## What the task requires:
The line containing "should now work on linux, windows and mac!" marks the end: restate word for word every line from the first line of the entries below through that one.

## Provided data:

* * * * *

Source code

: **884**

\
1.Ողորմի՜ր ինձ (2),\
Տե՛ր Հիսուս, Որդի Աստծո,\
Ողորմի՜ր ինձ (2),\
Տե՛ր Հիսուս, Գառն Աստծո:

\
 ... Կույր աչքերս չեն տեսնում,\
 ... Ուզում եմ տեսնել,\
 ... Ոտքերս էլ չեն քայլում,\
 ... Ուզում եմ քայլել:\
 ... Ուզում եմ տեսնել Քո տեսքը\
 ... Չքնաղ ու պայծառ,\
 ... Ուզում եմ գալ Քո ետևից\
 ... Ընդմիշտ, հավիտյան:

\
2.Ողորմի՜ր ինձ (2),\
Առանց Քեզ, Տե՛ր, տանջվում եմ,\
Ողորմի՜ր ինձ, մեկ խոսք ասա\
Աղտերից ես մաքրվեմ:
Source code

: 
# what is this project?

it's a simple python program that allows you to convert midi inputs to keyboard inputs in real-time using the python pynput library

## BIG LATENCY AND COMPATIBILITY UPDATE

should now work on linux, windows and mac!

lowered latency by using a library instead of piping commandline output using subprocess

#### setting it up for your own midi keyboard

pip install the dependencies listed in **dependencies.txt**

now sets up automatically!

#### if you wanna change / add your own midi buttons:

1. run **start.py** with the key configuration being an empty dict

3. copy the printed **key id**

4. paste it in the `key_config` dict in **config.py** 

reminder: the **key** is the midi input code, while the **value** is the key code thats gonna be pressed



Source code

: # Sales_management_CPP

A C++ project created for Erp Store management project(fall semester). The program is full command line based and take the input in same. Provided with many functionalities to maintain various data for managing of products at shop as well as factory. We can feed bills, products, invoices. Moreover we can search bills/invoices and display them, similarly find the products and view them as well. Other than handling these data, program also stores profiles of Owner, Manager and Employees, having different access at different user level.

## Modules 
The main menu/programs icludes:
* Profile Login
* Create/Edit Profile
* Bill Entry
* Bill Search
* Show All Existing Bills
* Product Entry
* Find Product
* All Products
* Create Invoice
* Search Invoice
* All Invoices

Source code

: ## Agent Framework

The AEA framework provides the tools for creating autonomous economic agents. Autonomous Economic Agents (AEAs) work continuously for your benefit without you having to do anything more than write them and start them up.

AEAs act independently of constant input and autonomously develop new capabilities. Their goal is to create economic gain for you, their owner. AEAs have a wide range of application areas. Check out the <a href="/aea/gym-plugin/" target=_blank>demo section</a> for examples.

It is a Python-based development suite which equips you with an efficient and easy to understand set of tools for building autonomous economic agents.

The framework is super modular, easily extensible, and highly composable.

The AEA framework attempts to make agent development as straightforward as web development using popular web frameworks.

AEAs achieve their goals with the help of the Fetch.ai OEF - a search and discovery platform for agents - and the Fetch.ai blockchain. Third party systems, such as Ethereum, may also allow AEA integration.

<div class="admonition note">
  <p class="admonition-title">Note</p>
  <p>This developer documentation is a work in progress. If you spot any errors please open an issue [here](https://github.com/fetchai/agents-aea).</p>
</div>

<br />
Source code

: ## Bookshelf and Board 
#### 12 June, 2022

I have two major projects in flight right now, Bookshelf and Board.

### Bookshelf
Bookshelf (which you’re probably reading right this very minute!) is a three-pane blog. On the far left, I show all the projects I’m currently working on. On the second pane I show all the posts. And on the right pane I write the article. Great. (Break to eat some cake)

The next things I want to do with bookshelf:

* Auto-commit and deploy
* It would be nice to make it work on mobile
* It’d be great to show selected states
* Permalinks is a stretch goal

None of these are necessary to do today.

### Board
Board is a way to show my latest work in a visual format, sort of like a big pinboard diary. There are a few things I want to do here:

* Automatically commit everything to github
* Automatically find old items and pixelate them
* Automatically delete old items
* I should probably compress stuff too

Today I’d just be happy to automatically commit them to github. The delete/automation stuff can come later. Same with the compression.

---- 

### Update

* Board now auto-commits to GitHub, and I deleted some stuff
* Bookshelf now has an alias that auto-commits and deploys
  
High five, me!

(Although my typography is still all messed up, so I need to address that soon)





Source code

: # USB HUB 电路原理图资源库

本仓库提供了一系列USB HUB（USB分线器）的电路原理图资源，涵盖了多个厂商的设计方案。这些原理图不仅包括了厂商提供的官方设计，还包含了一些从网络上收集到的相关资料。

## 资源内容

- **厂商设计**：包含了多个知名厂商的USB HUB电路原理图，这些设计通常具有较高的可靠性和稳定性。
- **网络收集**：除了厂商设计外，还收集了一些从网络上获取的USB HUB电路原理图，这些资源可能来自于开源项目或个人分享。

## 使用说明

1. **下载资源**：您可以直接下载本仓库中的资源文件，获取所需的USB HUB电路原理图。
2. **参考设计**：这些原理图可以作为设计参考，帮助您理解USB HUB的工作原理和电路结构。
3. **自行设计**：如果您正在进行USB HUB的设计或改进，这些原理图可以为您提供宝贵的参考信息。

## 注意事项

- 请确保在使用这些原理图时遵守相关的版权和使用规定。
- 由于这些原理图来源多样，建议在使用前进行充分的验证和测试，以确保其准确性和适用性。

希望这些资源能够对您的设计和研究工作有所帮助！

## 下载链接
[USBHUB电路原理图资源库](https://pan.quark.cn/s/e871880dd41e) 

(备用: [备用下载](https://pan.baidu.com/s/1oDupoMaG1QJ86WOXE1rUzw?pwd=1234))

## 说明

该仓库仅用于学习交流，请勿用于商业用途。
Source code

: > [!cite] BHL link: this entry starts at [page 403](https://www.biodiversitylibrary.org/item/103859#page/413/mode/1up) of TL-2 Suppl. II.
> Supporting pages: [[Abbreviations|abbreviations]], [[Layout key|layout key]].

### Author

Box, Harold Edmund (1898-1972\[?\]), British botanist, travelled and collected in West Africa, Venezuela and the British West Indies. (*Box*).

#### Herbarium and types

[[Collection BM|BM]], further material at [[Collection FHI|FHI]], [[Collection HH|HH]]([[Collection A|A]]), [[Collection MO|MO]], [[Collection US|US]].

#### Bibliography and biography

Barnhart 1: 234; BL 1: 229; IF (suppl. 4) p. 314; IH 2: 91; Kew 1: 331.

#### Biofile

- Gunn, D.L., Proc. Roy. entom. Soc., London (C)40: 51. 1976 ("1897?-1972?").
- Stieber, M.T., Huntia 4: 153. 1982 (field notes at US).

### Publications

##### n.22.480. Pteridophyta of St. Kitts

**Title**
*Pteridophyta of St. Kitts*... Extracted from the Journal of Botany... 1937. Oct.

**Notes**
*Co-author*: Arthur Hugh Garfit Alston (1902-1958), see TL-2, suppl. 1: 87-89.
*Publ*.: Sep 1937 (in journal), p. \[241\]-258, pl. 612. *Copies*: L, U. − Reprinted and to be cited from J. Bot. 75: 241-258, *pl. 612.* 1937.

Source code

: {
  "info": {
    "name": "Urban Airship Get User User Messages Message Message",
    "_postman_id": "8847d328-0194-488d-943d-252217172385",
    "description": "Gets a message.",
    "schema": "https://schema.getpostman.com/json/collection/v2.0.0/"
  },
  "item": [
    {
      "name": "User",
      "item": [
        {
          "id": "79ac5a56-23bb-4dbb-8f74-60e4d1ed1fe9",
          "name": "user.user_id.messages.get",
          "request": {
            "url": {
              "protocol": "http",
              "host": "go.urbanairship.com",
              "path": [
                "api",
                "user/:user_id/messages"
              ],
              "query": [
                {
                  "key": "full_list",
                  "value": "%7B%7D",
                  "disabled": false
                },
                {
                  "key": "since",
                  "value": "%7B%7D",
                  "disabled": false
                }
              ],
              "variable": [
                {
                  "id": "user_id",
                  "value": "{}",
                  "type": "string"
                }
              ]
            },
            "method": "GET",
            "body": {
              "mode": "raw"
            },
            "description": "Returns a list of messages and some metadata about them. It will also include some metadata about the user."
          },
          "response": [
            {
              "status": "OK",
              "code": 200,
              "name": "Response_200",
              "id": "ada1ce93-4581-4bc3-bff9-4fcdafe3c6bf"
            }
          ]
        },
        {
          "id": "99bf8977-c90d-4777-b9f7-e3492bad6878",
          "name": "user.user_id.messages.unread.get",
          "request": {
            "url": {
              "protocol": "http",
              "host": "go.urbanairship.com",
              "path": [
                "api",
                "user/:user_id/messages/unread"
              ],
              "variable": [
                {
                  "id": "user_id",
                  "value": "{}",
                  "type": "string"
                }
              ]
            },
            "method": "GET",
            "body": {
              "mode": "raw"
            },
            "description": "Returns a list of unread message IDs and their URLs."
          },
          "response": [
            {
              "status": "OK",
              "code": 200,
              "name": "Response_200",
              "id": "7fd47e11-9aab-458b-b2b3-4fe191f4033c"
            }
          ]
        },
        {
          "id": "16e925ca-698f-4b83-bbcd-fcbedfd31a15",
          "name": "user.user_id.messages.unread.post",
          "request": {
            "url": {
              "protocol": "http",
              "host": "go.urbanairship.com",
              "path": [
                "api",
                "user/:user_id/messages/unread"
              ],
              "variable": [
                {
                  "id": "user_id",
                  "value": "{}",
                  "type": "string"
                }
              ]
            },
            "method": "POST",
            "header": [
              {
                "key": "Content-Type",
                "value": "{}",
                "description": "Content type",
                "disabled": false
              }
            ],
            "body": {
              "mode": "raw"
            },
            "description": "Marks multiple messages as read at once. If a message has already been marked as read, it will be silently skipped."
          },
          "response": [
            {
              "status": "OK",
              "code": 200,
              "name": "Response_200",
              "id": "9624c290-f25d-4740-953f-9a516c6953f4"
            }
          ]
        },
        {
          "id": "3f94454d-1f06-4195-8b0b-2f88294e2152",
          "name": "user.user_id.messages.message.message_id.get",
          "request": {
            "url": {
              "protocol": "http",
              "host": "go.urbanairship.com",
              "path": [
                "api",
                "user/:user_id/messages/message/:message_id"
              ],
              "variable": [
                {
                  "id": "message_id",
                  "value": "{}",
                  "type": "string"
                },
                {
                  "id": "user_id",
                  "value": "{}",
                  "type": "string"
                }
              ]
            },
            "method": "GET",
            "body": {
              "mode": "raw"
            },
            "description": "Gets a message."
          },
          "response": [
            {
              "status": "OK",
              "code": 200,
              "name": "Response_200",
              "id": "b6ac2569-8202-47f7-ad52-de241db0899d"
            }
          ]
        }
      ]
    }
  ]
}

* * * * *

## Result of the task:
Source code

: **884**

\
1.Ողորմի՜ր ինձ (2),\
Տե՛ր Հիսուս, Որդի Աստծո,\
Ողորմի՜ր ինձ (2),\
Տե՛ր Հիսուս, Գառն Աստծո:

\
 ... Կույր աչքերս չեն տեսնում,\
 ... Ուզում եմ տեսնել,\
 ... Ոտքերս էլ չեն քայլում,\
 ... Ուզում եմ քայլել:\
 ... Ուզում եմ տեսնել Քո տեսքը\
 ... Չքնաղ ու պայծառ,\
 ... Ուզում եմ գալ Քո ետևից\
 ... Ընդմիշտ, հավիտյան:

\
2.Ողորմի՜ր ինձ (2),\
Առանց Քեզ, Տե՛ր, տանջվում եմ,\
Ողորմի՜ր ինձ, մեկ խոսք ասա\
Աղտերից ես մաքրվեմ:
Source code

: 
# what is this project?

it's a simple python program that allows you to convert midi inputs to keyboard inputs in real-time using the python pynput library

## BIG LATENCY AND COMPATIBILITY UPDATE

should now work on linux, windows and mac!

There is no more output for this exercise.